■ WHAT IS EXPECTED
For each line of the listing that holds "equation", show the full line.

☆ ☆ ☆ ☆ ☆

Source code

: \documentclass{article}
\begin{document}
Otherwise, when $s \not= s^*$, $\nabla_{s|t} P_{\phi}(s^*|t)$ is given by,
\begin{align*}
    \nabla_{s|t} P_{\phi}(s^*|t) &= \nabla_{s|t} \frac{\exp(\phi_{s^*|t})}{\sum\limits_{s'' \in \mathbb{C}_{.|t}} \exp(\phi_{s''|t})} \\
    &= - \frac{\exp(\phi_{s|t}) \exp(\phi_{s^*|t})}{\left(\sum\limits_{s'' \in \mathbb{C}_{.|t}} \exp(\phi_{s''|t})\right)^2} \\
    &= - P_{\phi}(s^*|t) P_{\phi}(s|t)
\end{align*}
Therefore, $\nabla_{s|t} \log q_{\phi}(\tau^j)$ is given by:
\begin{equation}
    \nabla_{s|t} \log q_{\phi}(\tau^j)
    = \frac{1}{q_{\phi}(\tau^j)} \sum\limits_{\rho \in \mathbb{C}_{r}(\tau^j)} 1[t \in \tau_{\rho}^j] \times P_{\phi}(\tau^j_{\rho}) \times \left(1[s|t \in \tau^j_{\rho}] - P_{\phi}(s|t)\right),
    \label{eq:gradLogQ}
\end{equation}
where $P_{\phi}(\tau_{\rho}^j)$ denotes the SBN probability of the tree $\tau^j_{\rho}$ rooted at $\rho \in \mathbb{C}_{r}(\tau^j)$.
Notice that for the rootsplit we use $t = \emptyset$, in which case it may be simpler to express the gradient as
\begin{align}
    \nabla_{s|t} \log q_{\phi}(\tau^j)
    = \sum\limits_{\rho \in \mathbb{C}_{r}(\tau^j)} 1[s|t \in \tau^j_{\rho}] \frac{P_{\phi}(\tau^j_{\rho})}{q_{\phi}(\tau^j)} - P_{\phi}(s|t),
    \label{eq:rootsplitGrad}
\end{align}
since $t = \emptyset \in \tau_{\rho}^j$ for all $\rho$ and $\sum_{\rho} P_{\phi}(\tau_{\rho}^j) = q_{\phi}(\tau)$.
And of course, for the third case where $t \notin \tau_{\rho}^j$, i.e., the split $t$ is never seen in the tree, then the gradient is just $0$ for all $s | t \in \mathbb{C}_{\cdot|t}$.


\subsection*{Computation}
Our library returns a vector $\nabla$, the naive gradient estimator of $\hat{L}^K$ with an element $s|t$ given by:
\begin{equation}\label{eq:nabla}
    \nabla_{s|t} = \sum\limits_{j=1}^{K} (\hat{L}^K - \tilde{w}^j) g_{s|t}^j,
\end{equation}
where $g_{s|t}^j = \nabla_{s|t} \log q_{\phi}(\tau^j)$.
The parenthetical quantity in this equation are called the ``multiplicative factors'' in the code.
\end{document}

☆ ☆ ☆ ☆ ☆

■ EXERCISE ANSWER
\begin{equation}
\end{equation}
\begin{equation}\label{eq:nabla}
\end{equation}
The parenthetical quantity in this equation are called the ``multiplicative factors'' in the code.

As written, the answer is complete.